Walking with Yi Kyubo
by Geoffrey Gaddis
I walk through seasons to find words for poems.
A stirring sprinkles dapples on the leaf floor.
Soon bare limbs will toss abstractions on winter skies.
It is hard to hold all this beauty in one viewing.
My eyes are filled, tears puddle along their rims.
I will climb to the ridgeline path many times.
In spring caterpillars drop on their threads from high limbs.
The comfort of cool shade will return on a breeze.
In winter, I will search the branches for letters.
Snow drops puzzle shadow patterns on cold drifts.
Sit by the River
by Geoffrey Gaddis
Water shapes its banks, banks shape the river.
One is constantly containing change,
the other constantly changing.
One stands still, the other moving, yet
both remain the river.
Both have been here since the beginning
lodged in this deep fold in the earth’s crust.
Sit on the bank and become part of the river.
If any of this water is meant for you,
it will arrive at your feet.
Light will skim the surface, shadowing ripples.
Small fish dart just above the bottom sand.
A turtle waddles onto a half sunken log.
A blue heron freezes in the shallow’s reeds.
A red fox sniffs mouse trails, then takes a drink.
As evening comes, birds call. Crickets sing slow songs.
This water reflects the cold disk of the night.

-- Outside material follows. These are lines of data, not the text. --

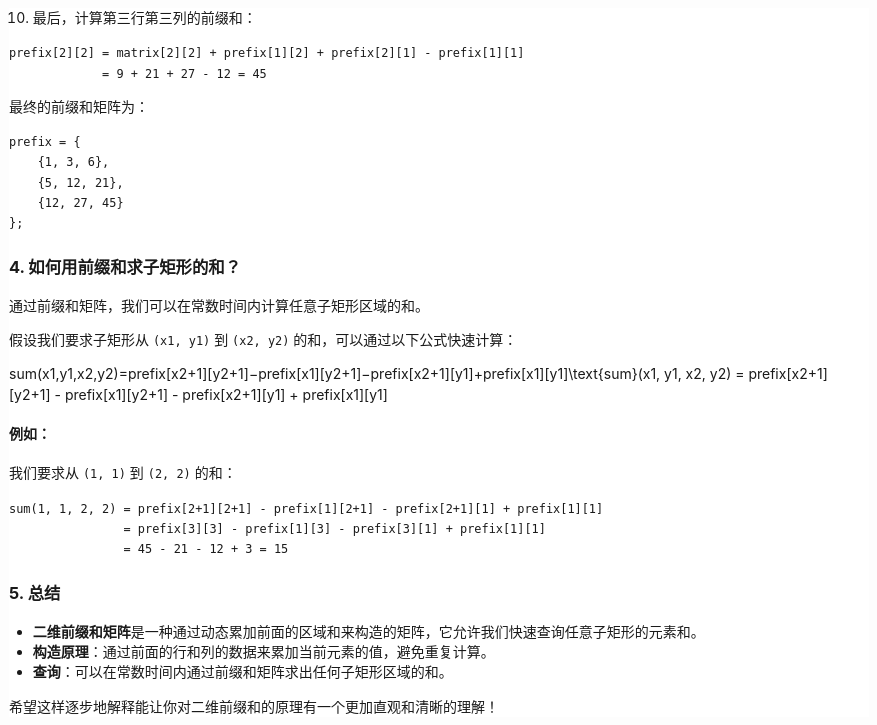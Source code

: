 10. 最后，计算第三行第三列的前缀和：

```
prefix[2][2] = matrix[2][2] + prefix[1][2] + prefix[2][1] - prefix[1][1]
             = 9 + 21 + 27 - 12 = 45
```

最终的前缀和矩阵为：

```
prefix = {
    {1, 3, 6},
    {5, 12, 21},
    {12, 27, 45}
};
```

### 4. **如何用前缀和求子矩形的和？**

通过前缀和矩阵，我们可以在常数时间内计算任意子矩形区域的和。

假设我们要求子矩形从 `(x1, y1)` 到 `(x2, y2)` 的和，可以通过以下公式快速计算：

sum(x1,y1,x2,y2)=prefix[x2+1][y2+1]−prefix[x1][y2+1]−prefix[x2+1][y1]+prefix[x1][y1]\text{sum}(x1, y1, x2, y2) = prefix[x2+1][y2+1] - prefix[x1][y2+1] - prefix[x2+1][y1] + prefix[x1][y1]

#### 例如：

我们要求从 `(1, 1)` 到 `(2, 2)` 的和：

```
sum(1, 1, 2, 2) = prefix[2+1][2+1] - prefix[1][2+1] - prefix[2+1][1] + prefix[1][1]
                = prefix[3][3] - prefix[1][3] - prefix[3][1] + prefix[1][1]
                = 45 - 21 - 12 + 3 = 15
```

### 5. **总结**

- **二维前缀和矩阵**是一种通过动态累加前面的区域和来构造的矩阵，它允许我们快速查询任意子矩形的元素和。
- **构造原理**：通过前面的行和列的数据来累加当前元素的值，避免重复计算。
- **查询**：可以在常数时间内通过前缀和矩阵求出任何子矩形区域的和。

希望这样逐步地解释能让你对二维前缀和的原理有一个更加直观和清晰的理解！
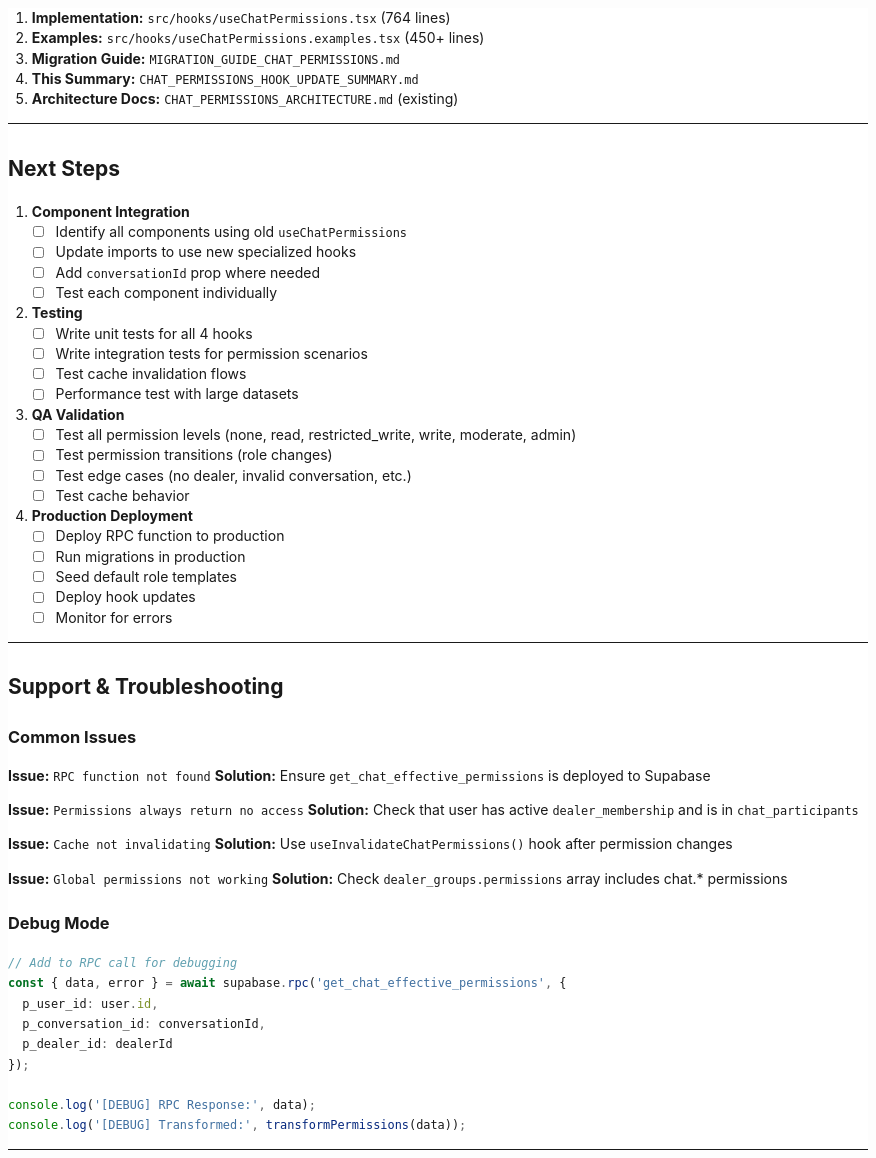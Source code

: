 1. **Implementation:** `src/hooks/useChatPermissions.tsx` (764 lines)
2. **Examples:** `src/hooks/useChatPermissions.examples.tsx` (450+ lines)
3. **Migration Guide:** `MIGRATION_GUIDE_CHAT_PERMISSIONS.md`
4. **This Summary:** `CHAT_PERMISSIONS_HOOK_UPDATE_SUMMARY.md`
5. **Architecture Docs:** `CHAT_PERMISSIONS_ARCHITECTURE.md` (existing)

---

## Next Steps

1. **Component Integration**
   - [ ] Identify all components using old `useChatPermissions`
   - [ ] Update imports to use new specialized hooks
   - [ ] Add `conversationId` prop where needed
   - [ ] Test each component individually

2. **Testing**
   - [ ] Write unit tests for all 4 hooks
   - [ ] Write integration tests for permission scenarios
   - [ ] Test cache invalidation flows
   - [ ] Performance test with large datasets

3. **QA Validation**
   - [ ] Test all permission levels (none, read, restricted_write, write, moderate, admin)
   - [ ] Test permission transitions (role changes)
   - [ ] Test edge cases (no dealer, invalid conversation, etc.)
   - [ ] Test cache behavior

4. **Production Deployment**
   - [ ] Deploy RPC function to production
   - [ ] Run migrations in production
   - [ ] Seed default role templates
   - [ ] Deploy hook updates
   - [ ] Monitor for errors

---

## Support & Troubleshooting

### Common Issues

**Issue:** `RPC function not found`
**Solution:** Ensure `get_chat_effective_permissions` is deployed to Supabase

**Issue:** `Permissions always return no access`
**Solution:** Check that user has active `dealer_membership` and is in `chat_participants`

**Issue:** `Cache not invalidating`
**Solution:** Use `useInvalidateChatPermissions()` hook after permission changes

**Issue:** `Global permissions not working`
**Solution:** Check `dealer_groups.permissions` array includes chat.* permissions

### Debug Mode
```typescript
// Add to RPC call for debugging
const { data, error } = await supabase.rpc('get_chat_effective_permissions', {
  p_user_id: user.id,
  p_conversation_id: conversationId,
  p_dealer_id: dealerId
});

console.log('[DEBUG] RPC Response:', data);
console.log('[DEBUG] Transformed:', transformPermissions(data));
```

---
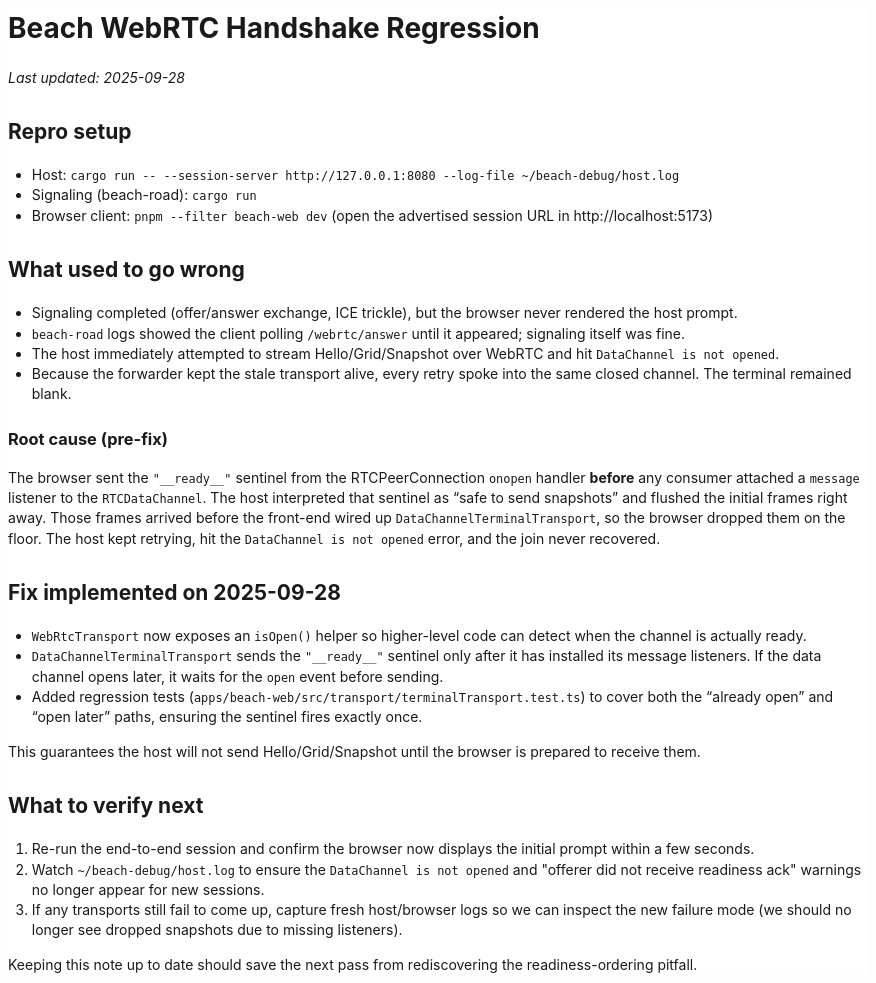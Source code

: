 # Beach WebRTC Handshake Regression

_Last updated: 2025-09-28_

## Repro setup
- Host: `cargo run -- --session-server http://127.0.0.1:8080 --log-file ~/beach-debug/host.log`
- Signaling (beach-road): `cargo run`
- Browser client: `pnpm --filter beach-web dev` (open the advertised session URL in http://localhost:5173)

## What used to go wrong
- Signaling completed (offer/answer exchange, ICE trickle), but the browser never rendered the host prompt.
- `beach-road` logs showed the client polling `/webrtc/answer` until it appeared; signaling itself was fine.
- The host immediately attempted to stream Hello/Grid/Snapshot over WebRTC and hit `DataChannel is not opened`.
- Because the forwarder kept the stale transport alive, every retry spoke into the same closed channel. The terminal remained blank.

### Root cause (pre-fix)
The browser sent the `"__ready__"` sentinel from the RTCPeerConnection `onopen` handler **before** any consumer attached a `message` listener to the `RTCDataChannel`. The host interpreted that sentinel as “safe to send snapshots” and flushed the initial frames right away. Those frames arrived before the front-end wired up `DataChannelTerminalTransport`, so the browser dropped them on the floor. The host kept retrying, hit the `DataChannel is not opened` error, and the join never recovered.

## Fix implemented on 2025-09-28
- `WebRtcTransport` now exposes an `isOpen()` helper so higher-level code can detect when the channel is actually ready.
- `DataChannelTerminalTransport` sends the `"__ready__"` sentinel only after it has installed its message listeners. If the data channel opens later, it waits for the `open` event before sending.
- Added regression tests (`apps/beach-web/src/transport/terminalTransport.test.ts`) to cover both the “already open” and “open later” paths, ensuring the sentinel fires exactly once.

This guarantees the host will not send Hello/Grid/Snapshot until the browser is prepared to receive them.

## What to verify next
1. Re-run the end-to-end session and confirm the browser now displays the initial prompt within a few seconds.
2. Watch `~/beach-debug/host.log` to ensure the `DataChannel is not opened` and "offerer did not receive readiness ack" warnings no longer appear for new sessions.
3. If any transports still fail to come up, capture fresh host/browser logs so we can inspect the new failure mode (we should no longer see dropped snapshots due to missing listeners).

Keeping this note up to date should save the next pass from rediscovering the readiness-ordering pitfall.

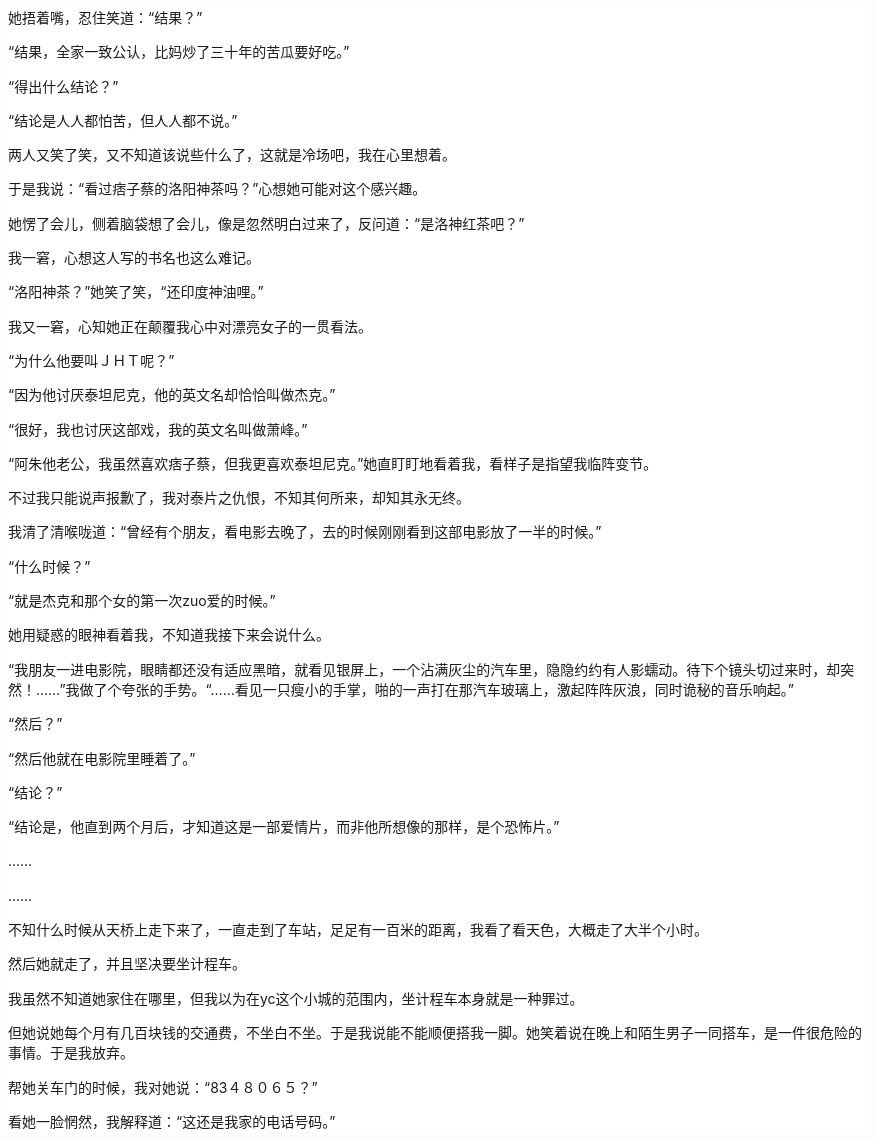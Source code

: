 她捂着嘴，忍住笑道：“结果？”

“结果，全家一致公认，比妈炒了三十年的苦瓜要好吃。”

“得出什么结论？”

“结论是人人都怕苦，但人人都不说。”

两人又笑了笑，又不知道该说些什么了，这就是冷场吧，我在心里想着。

于是我说：“看过痞子蔡的洛阳神茶吗？”心想她可能对这个感兴趣。

她愣了会儿，侧着脑袋想了会儿，像是忽然明白过来了，反问道：“是洛神红茶吧？”

我一窘，心想这人写的书名也这么难记。

“洛阳神茶？”她笑了笑，“还印度神油哩。”

我又一窘，心知她正在颠覆我心中对漂亮女子的一贯看法。

“为什么他要叫ＪＨＴ呢？”

“因为他讨厌泰坦尼克，他的英文名却恰恰叫做杰克。”

“很好，我也讨厌这部戏，我的英文名叫做萧峰。”

“阿朱他老公，我虽然喜欢痞子蔡，但我更喜欢泰坦尼克。”她直盯盯地看着我，看样子是指望我临阵变节。

不过我只能说声报歉了，我对泰片之仇恨，不知其何所来，却知其永无终。

我清了清喉咙道：“曾经有个朋友，看电影去晚了，去的时候刚刚看到这部电影放了一半的时候。”

“什么时候？”

“就是杰克和那个女的第一次zuo爱的时候。”

她用疑惑的眼神看着我，不知道我接下来会说什么。

“我朋友一进电影院，眼睛都还没有适应黑暗，就看见银屏上，一个沾满灰尘的汽车里，隐隐约约有人影蠕动。待下个镜头切过来时，却突然！……”我做了个夸张的手势。“……看见一只瘦小的手掌，啪的一声打在那汽车玻璃上，激起阵阵灰浪，同时诡秘的音乐响起。”

“然后？”

“然后他就在电影院里睡着了。”

“结论？”

“结论是，他直到两个月后，才知道这是一部爱情片，而非他所想像的那样，是个恐怖片。”

……

……

不知什么时候从天桥上走下来了，一直走到了车站，足足有一百米的距离，我看了看天色，大概走了大半个小时。

然后她就走了，并且坚决要坐计程车。

我虽然不知道她家住在哪里，但我以为在yc这个小城的范围内，坐计程车本身就是一种罪过。

但她说她每个月有几百块钱的交通费，不坐白不坐。于是我说能不能顺便搭我一脚。她笑着说在晚上和陌生男子一同搭车，是一件很危险的事情。于是我放弃。

帮她关车门的时候，我对她说：“83４８０６５？”

看她一脸惘然，我解释道：“这还是我家的电话号码。”
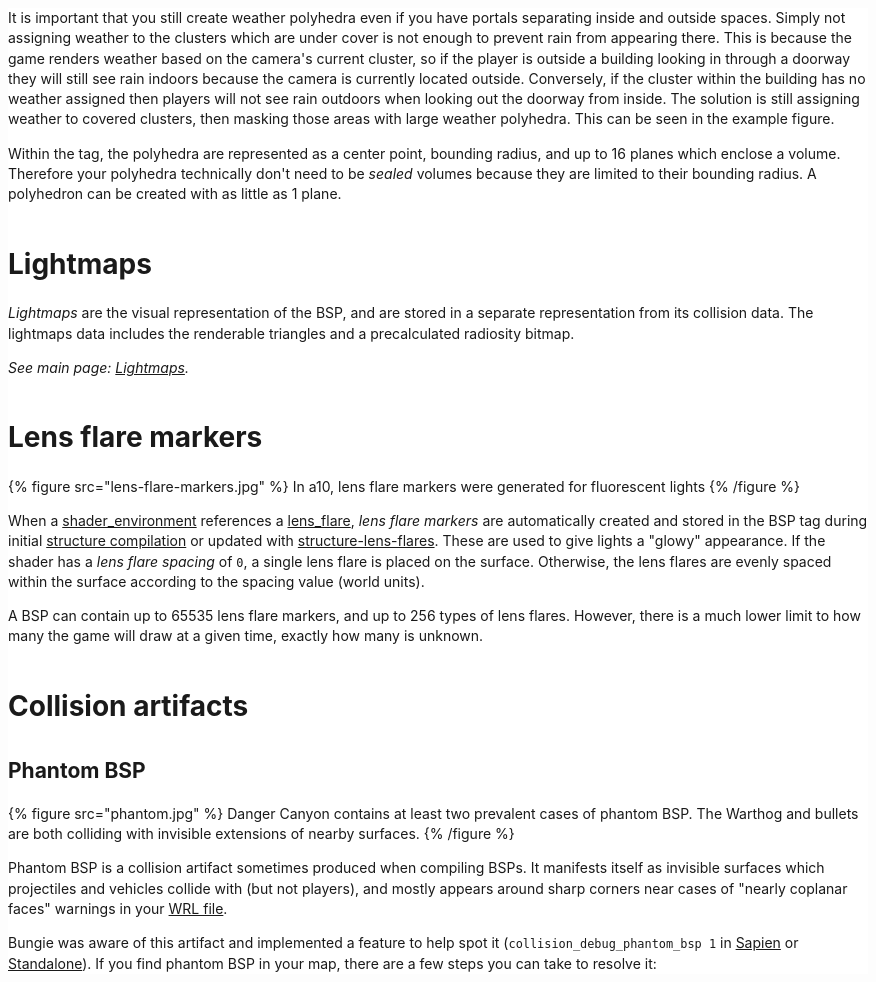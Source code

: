 It is important that you still create weather polyhedra even if you have portals separating inside and outside spaces. Simply not assigning weather to the clusters which are under cover is not enough to prevent rain from appearing there. This is because the game renders weather based on the camera's current cluster, so if the player is outside a building looking in through a doorway they will still see rain indoors because the camera is currently located outside. Conversely, if the cluster within the building has no weather assigned then players will not see rain outdoors when looking out the doorway from inside. The solution is still assigning weather to covered clusters, then masking those areas with large weather polyhedra. This can be seen in the example figure.

Within the tag, the polyhedra are represented as a center point, bounding radius, and up to 16 planes which enclose a volume. Therefore your polyhedra technically don't need to be _sealed_ volumes because they are limited to their bounding radius. A polyhedron can be created with as little as 1 plane.

# Lightmaps
_Lightmaps_ are the visual representation of the BSP, and are stored in a separate representation from its collision data. The lightmaps data includes the renderable triangles and a precalculated radiosity bitmap.

_See main page: [Lightmaps](~)._

# Lens flare markers

{% figure src="lens-flare-markers.jpg" %}
In a10, lens flare markers were generated for fluorescent lights
{% /figure %}

When a [shader_environment](~) references a [lens_flare](~), _lens flare markers_ are automatically created and stored in the BSP tag during initial [structure compilation](~tool#structure-compilation) or updated with [structure-lens-flares](~tool#structure-lens-flares). These are used to give lights a "glowy" appearance. If the shader has a _lens flare spacing_ of `0`, a single lens flare is placed on the surface. Otherwise, the lens flares are evenly spaced within the surface according to the spacing value (world units).

A BSP can contain up to 65535 lens flare markers, and up to 256 types of lens flares. However, there is a much lower limit to how many the game will draw at a given time, exactly how many is unknown.

# Collision artifacts
## Phantom BSP

{% figure src="phantom.jpg" %}
Danger Canyon contains at least two prevalent cases of phantom BSP. The Warthog and bullets are both colliding with invisible extensions of nearby surfaces.
{% /figure %}

Phantom BSP is a collision artifact sometimes produced when compiling BSPs. It manifests itself as invisible surfaces which projectiles and vehicles collide with (but not players), and mostly appears around sharp corners near cases of "nearly coplanar faces" warnings in your [WRL file](~wrl).

Bungie was aware of this artifact and implemented a feature to help spot it (`collision_debug_phantom_bsp 1` in [Sapien](~h1a-sapien) or [Standalone](~h1a-standalone-build)). If you find phantom BSP in your map, there are a few steps you can take to resolve it:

Stars dance on its mirror,
as mist rises in patches.
I am tired of Chinese poems with their moons
and rain and mountains and insects.
The poet drinks, falls unconscious, and wakes
with a writing brush in hand.
Let’s let the water run its course to the sea
where whales can cleanse it
with their fine baleen combs.
Let the water run the great belt currents
around the banks of continents
and return to this valley with the rain
talking on the water,
entering the water with its own sound.
A Message From the Memoirist — for Bibi
by Paul Pines
4:00 AM
at the Northwoods Inn
the room temp set for 70
but the fan never
stops blowing
I can’t sleep
imagine writers
driving the High Peaks
to slushy Lake Placid
where shortly after breakfast
I’ll talk to them about
writing a memoir
help them find a way
to let memory speak
for itself
will they think
I’m kidding
and go home?
I close my eyes
think about the way memory
spreads like an ocean
in the depths
of my mind
then spills
into
the abyss
of mind-before-thought
I’ll tell them
they are heroes who hear
Destiny’s call setting off
on a journey to redeem
a treasure hidden
in the dark
remind them
that memory is mother
of the muses
a self-organizing system
that breaks down
to re/new itself
at a level of greater
complexity
a spider
in whose belly
the web is
pre/formed
the oak
in the acorn
weaver of threads
into whole cloth
point out
that what’s re/membered
is made whole
pattern from which
all patterns
are born
the field
in which we
are embedded
embedded
in us
the Genius
who begins to whisper
in our ear as soon as our lips
touch Lethe
and we drop
screaming
into the
world
Interview With the Old Poet: Ferlinghetti at 91 — for David
by Paul Pines
A star is born
again
and again
and again
until it becomes
a Black Hole
and
no light can escape
its density
this enormous
collapse of time
and all it contains
he speaks today
mostly to interviewers
he sounds lonely
as Hamlet
and as Hamlet
might’ve said
He is Hecuba
to me.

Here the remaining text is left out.